Samples were classified according to SARS-CoV-2 status (Positive/Negative) and disease severity (Supplementary table 8), then the light endogenous peptide ratio to the stable isotope labelled peptide was plotted (L/H ratio). Data are presented as following: minima, the smallest data point within 1.5 times the interquartile range (IQR) below the first quartile; maxima, the largest data point within 1.5 times the IQR above the third quartile; centre, the median of the dataset, representing the midpoint of the data; bounds of box, the lower and upper bounds of the box represent the first quartile and third quartile respectively, defining the IQR; whiskers, extending from the bounds of the box to the minimum and maximum values within 1.5 times the IQR from the first and third quartile respectively; and percentile, where Q1 represents the 25th percentile and Q3 represents the 75th percentile of the dataset. Four proteins were seen to increase in the disease samples (CRP, LBP, SAA, A1AG), and one protein (ALB) was found to decrease slightly in all disease samples. Figure 4, SARS-CoV-2 icon, created with http://BioRender.com, released under a Creative Commons Attribution-NonCommercial-NoDerivs 4.0 International License.

Fig. 5. Evaluation of the SARS-CoV-2 NCAP assay with AEMS.
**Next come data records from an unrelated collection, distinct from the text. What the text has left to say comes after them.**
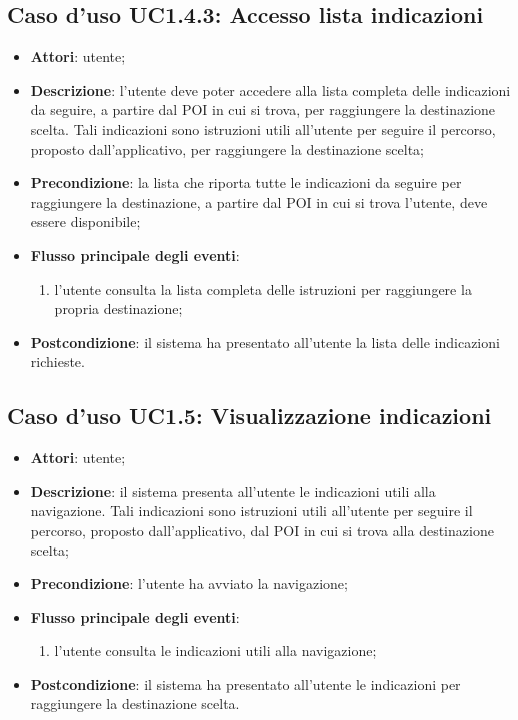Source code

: \documentclass[../AnalisiDeiRequisiti.tex]{subfiles}
\begin{document}
\subsection{Caso d'uso UC1.4.3: Accesso lista indicazioni}
\begin{itemize}
\item \textbf{Attori}: utente;
\item \textbf{Descrizione}: l'utente deve poter accedere alla lista completa delle indicazioni da seguire, a partire dal POI in cui si trova, per raggiungere la destinazione scelta. Tali indicazioni sono istruzioni utili all'utente per seguire il percorso, proposto dall'applicativo, per raggiungere la destinazione scelta; 
      \item \textbf{Precondizione}: la lista che riporta tutte le indicazioni da seguire per raggiungere la destinazione, a partire dal POI in cui si trova l'utente, deve essere disponibile;

        \item \textbf{Flusso principale degli eventi}:
          \begin{enumerate}
          \item l'utente consulta la lista completa delle istruzioni per raggiungere la propria destinazione;

      \end{enumerate}
    \item \textbf{Postcondizione}: il sistema ha presentato all'utente la lista delle indicazioni richieste.
  \end{itemize}
\hypertarget{UC1.5}{}
\subsection{Caso d'uso UC1.5: Visualizzazione indicazioni}
\begin{itemize}
\item \textbf{Attori}: utente;
\item \textbf{Descrizione}: il sistema presenta all'utente le indicazioni utili alla navigazione. Tali indicazioni sono istruzioni utili all'utente per seguire il percorso, proposto dall'applicativo, dal POI in cui si trova alla destinazione scelta; 
      \item \textbf{Precondizione}: l'utente ha avviato la navigazione;

        \item \textbf{Flusso principale degli eventi}:
          \begin{enumerate}
          \item l'utente consulta le indicazioni utili alla navigazione;

      \end{enumerate}
    \item \textbf{Postcondizione}: il sistema ha presentato all'utente le indicazioni per raggiungere la destinazione scelta.
  \end{itemize}
\hypertarget{UC1.6}{}
\end{document}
A Linearity of the average summed Light to Heavy (L/H) ratio with the spiked concentration of NCAP protein in Universal Transport Medium (UTM). B Overlay of the XIC of the three target peptides across samples with a prior dilution series in UTM and ending with a dilution series in ammonium bicarbonate (ABC). Each peak represents one patient sample. C Secondary axis plots of the raw measurements of E-gene Cycle threshold (Ct) (red dots) and AYNVTQAFGR logarithmically transformed MS Peak Area (Log2Area) (green bars) for results sorted from low to high Log2Area. A strong linear correlation illustrates the level of agreement between RT-qPCR and AEMS, with Log2Area flattening at 7.5 (green line), i.e. beyond Ct > 26 (red line). A high percent positive (PPA = TP/(TP + FN)) and negative agreement (PNA = TN/(TN + FP)) between RT-qPCR (Ct) and MS (AYN Log2Area) is achieved, especially below Ct 26.